Which lines of the records below contain the word "Samuel"? Show each one.

Data under study: Begin

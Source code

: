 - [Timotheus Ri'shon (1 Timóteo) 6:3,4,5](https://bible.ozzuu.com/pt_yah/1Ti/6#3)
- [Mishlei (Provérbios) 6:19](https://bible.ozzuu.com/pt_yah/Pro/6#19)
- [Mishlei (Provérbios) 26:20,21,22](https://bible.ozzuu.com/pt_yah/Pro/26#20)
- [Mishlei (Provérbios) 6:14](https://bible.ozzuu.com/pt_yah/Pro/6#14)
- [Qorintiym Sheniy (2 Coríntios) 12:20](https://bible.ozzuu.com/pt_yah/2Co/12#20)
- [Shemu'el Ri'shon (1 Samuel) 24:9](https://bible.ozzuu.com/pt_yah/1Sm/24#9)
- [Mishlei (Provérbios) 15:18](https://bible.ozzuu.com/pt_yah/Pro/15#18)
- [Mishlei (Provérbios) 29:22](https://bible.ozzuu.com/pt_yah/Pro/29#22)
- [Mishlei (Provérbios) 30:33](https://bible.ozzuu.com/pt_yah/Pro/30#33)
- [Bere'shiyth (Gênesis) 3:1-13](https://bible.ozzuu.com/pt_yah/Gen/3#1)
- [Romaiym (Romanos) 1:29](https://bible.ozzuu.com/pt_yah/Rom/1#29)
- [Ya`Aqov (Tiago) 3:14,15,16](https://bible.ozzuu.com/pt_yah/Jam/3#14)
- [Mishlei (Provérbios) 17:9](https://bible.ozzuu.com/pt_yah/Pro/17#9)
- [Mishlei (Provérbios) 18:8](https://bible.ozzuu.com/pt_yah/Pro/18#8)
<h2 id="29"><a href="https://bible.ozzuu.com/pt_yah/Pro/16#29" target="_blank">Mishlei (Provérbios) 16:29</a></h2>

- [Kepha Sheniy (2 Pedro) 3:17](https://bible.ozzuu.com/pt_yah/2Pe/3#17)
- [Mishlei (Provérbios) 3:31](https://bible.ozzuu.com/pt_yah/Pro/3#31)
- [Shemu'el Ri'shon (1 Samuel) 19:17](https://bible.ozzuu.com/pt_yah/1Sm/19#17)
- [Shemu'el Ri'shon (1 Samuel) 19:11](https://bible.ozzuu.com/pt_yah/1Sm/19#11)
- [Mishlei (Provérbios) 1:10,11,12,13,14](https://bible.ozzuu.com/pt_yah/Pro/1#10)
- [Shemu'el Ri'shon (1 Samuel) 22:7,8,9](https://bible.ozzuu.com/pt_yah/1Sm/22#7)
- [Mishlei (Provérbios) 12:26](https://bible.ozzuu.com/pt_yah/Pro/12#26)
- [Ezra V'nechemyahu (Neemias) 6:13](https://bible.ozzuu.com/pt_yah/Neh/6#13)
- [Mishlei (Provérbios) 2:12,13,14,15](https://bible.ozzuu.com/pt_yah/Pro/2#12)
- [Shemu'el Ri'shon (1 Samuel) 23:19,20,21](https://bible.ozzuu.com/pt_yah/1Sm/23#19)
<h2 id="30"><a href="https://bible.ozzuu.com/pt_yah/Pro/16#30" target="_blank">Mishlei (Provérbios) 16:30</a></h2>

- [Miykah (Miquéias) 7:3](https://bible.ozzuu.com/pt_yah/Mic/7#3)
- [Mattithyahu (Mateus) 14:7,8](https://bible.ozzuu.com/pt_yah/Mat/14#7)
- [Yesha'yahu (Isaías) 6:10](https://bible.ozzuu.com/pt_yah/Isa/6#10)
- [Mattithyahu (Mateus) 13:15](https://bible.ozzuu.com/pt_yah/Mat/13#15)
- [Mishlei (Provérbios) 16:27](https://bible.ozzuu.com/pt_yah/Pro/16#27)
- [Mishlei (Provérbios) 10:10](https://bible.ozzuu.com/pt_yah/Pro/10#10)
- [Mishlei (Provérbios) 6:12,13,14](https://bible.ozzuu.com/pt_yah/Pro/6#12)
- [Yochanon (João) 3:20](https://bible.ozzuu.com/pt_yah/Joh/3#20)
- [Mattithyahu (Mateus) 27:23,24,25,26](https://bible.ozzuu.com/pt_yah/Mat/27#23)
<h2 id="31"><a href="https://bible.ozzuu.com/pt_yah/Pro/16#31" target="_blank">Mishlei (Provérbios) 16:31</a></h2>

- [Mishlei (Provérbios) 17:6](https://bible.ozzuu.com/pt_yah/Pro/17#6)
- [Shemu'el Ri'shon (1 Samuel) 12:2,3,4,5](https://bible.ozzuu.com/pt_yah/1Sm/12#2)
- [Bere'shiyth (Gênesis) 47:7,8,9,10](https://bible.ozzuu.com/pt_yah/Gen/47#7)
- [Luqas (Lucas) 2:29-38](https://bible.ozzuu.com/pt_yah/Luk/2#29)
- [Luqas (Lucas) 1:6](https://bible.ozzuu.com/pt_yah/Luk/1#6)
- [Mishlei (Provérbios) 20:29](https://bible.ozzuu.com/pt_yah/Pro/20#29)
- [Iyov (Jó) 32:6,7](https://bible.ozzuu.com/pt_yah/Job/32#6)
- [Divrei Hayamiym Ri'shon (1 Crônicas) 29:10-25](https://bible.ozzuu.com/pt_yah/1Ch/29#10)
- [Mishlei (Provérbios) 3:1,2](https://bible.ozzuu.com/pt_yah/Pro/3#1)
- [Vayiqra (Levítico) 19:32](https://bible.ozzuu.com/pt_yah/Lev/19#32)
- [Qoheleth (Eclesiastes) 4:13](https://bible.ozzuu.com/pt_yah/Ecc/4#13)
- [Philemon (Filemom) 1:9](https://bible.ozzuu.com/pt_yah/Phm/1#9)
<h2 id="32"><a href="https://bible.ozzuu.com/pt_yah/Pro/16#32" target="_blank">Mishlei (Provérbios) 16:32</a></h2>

Data under study: End

» Finished exercise
- [Shemu'el Ri'shon (1 Samuel) 24:9](https://bible.ozzuu.com/pt_yah/1Sm/24#9)
- [Shemu'el Ri'shon (1 Samuel) 19:17](https://bible.ozzuu.com/pt_yah/1Sm/19#17)
- [Shemu'el Ri'shon (1 Samuel) 19:11](https://bible.ozzuu.com/pt_yah/1Sm/19#11)
- [Shemu'el Ri'shon (1 Samuel) 22:7,8,9](https://bible.ozzuu.com/pt_yah/1Sm/22#7)
- [Shemu'el Ri'shon (1 Samuel) 23:19,20,21](https://bible.ozzuu.com/pt_yah/1Sm/23#19)
- [Shemu'el Ri'shon (1 Samuel) 12:2,3,4,5](https://bible.ozzuu.com/pt_yah/1Sm/12#2)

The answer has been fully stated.